Szendex standard delivery rounds run Monday to Friday from 9:00 to 19:30. Saturday delivery is available in some areas or on request, and the company also runs dedicated night delivery used mainly for retail restocking before opening hours.

Does Szendex deliver to the Canary and Balearic Islands?

Yes. Szendex covers the Balearic and Canary Islands as well as the North African cities of Ceuta and Melilla through its Insular service. Island parcels take longer than the mainland because of line-haul, and Canary Islands, Ceuta, and Melilla shipments also pass through customs clearance.

Does Szendex deliver internationally?

Szendex reaches more than 220 destinations worldwide through international partner carriers. The Szendex shipment number covers the Spanish leg of the journey, and once the parcel crosses a border it usually continues under the partner carrier's own reference for final delivery.

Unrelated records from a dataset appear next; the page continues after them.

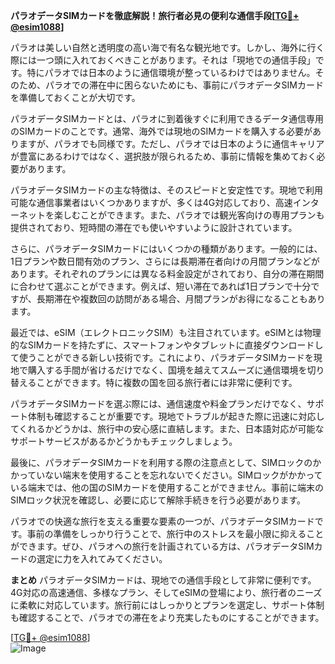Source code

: **パラオデータSIMカードを徹底解説！旅行者必見の便利な通信手段[[TG💪+ @esim1088](https://t.me/s/esim1088)]**

パラオは美しい自然と透明度の高い海で有名な観光地です。しかし、海外に行く際には一つ頭に入れておくべきことがあります。それは「現地での通信手段」です。特にパラオでは日本のように通信環境が整っているわけではありません。そのため、パラオでの滞在中に困らないためにも、事前にパラオデータSIMカードを準備しておくことが大切です。

パラオデータSIMカードとは、パラオに到着後すぐに利用できるデータ通信専用のSIMカードのことです。通常、海外では現地のSIMカードを購入する必要がありますが、パラオでも同様です。ただし、パラオでは日本のように通信キャリアが豊富にあるわけではなく、選択肢が限られるため、事前に情報を集めておく必要があります。

パラオデータSIMカードの主な特徴は、そのスピードと安定性です。現地で利用可能な通信事業者はいくつかありますが、多くは4G対応しており、高速インターネットを楽しむことができます。また、パラオでは観光客向けの専用プランも提供されており、短時間の滞在でも使いやすいように設計されています。

さらに、パラオデータSIMカードにはいくつかの種類があります。一般的には、1日プランや数日間有効のプラン、さらには長期滞在者向けの月間プランなどがあります。それぞれのプランには異なる料金設定がされており、自分の滞在期間に合わせて選ぶことができます。例えば、短い滞在であれば1日プランで十分ですが、長期滞在や複数回の訪問がある場合、月間プランがお得になることもあります。

最近では、eSIM（エレクトロニックSIM）も注目されています。eSIMとは物理的なSIMカードを持たずに、スマートフォンやタブレットに直接ダウンロードして使うことができる新しい技術です。これにより、パラオデータSIMカードを現地で購入する手間が省けるだけでなく、国境を越えてスムーズに通信環境を切り替えることができます。特に複数の国を回る旅行者には非常に便利です。

パラオデータSIMカードを選ぶ際には、通信速度や料金プランだけでなく、サポート体制も確認することが重要です。現地でトラブルが起きた際に迅速に対応してくれるかどうかは、旅行中の安心感に直結します。また、日本語対応が可能なサポートサービスがあるかどうかもチェックしましょう。

最後に、パラオデータSIMカードを利用する際の注意点として、SIMロックのかかっていない端末を使用することを忘れないでください。SIMロックがかかっている端末では、他の国のSIMカードを使用することができません。事前に端末のSIMロック状況を確認し、必要に応じて解除手続きを行う必要があります。

パラオでの快適な旅行を支える重要な要素の一つが、パラオデータSIMカードです。事前の準備をしっかり行うことで、旅行中のストレスを最小限に抑えることができます。ぜひ、パラオへの旅行を計画されている方は、パラオデータSIMカードの選定に力を入れてみてください。

**まとめ**
パラオデータSIMカードは、現地での通信手段として非常に便利です。4G対応の高速通信、多様なプラン、そしてeSIMの登場により、旅行者のニーズに柔軟に対応しています。旅行前にはしっかりとプランを選定し、サポート体制も確認することで、パラオでの滞在をより充実したものにすることができます。

[[TG💪+ @esim1088](https://t.me/s/esim1088)]  
![Image](https://i.postimg.cc/Y0z9fWf4/image.png)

What should I do if Szendex tried to deliver but I was not home?

When a delivery attempt fails, Szendex leaves a notice card and the status changes to attempted delivery. Follow the instructions on the card or contact the sender to arrange a redelivery or to collect the parcel before it is returned to the merchant.

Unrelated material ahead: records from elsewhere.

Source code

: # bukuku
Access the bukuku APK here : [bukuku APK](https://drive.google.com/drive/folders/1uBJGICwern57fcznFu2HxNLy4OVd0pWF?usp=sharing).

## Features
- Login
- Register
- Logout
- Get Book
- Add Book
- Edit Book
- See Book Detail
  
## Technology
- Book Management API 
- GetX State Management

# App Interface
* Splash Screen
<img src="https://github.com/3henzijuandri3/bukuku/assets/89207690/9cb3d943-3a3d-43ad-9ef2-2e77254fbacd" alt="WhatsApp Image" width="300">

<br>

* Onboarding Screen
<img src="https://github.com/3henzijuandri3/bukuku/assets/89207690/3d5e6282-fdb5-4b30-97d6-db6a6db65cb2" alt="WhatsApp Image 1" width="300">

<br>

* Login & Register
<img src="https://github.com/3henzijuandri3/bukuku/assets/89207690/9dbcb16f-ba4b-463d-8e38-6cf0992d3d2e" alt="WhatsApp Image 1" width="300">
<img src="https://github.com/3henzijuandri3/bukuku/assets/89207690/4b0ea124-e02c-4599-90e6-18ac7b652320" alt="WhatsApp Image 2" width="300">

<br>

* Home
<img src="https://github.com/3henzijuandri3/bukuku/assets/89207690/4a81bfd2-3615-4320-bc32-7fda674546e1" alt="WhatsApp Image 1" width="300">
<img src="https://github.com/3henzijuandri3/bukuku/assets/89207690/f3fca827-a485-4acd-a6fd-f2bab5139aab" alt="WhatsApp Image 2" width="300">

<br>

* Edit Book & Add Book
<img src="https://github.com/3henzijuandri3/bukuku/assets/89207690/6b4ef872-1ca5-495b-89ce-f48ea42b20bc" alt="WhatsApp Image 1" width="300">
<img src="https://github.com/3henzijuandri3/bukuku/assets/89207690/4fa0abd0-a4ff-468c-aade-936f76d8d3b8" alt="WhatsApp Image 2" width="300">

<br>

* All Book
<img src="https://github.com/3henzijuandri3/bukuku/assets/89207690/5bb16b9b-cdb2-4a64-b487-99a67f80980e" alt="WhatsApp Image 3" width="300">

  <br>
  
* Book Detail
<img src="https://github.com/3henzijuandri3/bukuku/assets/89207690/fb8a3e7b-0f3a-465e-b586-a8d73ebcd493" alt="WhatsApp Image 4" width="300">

Szendex tracking says delivered but I did not receive my parcel. What now?

First check with household members and neighbours and confirm the delivery address on your order, since a parcel is sometimes left in a safe place or with a neighbour. If it still cannot be found, contact the merchant who sent it, providing the Szendex shipment number so they can open a claim with the carrier.

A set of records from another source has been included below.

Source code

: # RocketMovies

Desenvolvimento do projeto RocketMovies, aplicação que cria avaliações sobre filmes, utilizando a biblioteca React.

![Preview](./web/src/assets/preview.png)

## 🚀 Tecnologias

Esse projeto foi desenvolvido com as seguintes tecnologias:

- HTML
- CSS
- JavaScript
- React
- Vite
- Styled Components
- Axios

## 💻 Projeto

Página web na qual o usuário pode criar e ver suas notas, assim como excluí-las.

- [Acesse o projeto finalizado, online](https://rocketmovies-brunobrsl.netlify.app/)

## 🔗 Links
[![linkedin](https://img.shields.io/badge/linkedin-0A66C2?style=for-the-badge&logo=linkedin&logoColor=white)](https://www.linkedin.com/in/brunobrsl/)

Can I contact Szendex customer service?

Szendex operates a customer-service desk on 93 790 15 15 that runs 24 hours a day, every day of the year. If your parcel came from an online shop, contact that merchant first, because the sender coordinates the carrier and is best placed to open a delivery claim.

What is Szendex?

Szendex, trading as Szendex The Smart Delivery, is a Spanish courier and logistics company founded in 1993 and based in L'Hospitalet de Llobregat near Barcelona. It specialises in retail, e-commerce, night delivery, and healthcare transport, handling around 85 percent of primary-care laboratory sample transport in Catalonia with temperature-controlled Smart Cooler units.

Does Szendex deliver healthcare and refrigerated shipments?

Yes. Healthcare logistics is a core Szendex specialism, and the company moves roughly 85 percent of the primary-care laboratory samples in Catalonia along with deliveries to major hospitals. It uses refrigerated Smart Cooler units to keep medical samples and pharmaceuticals within their required temperature range.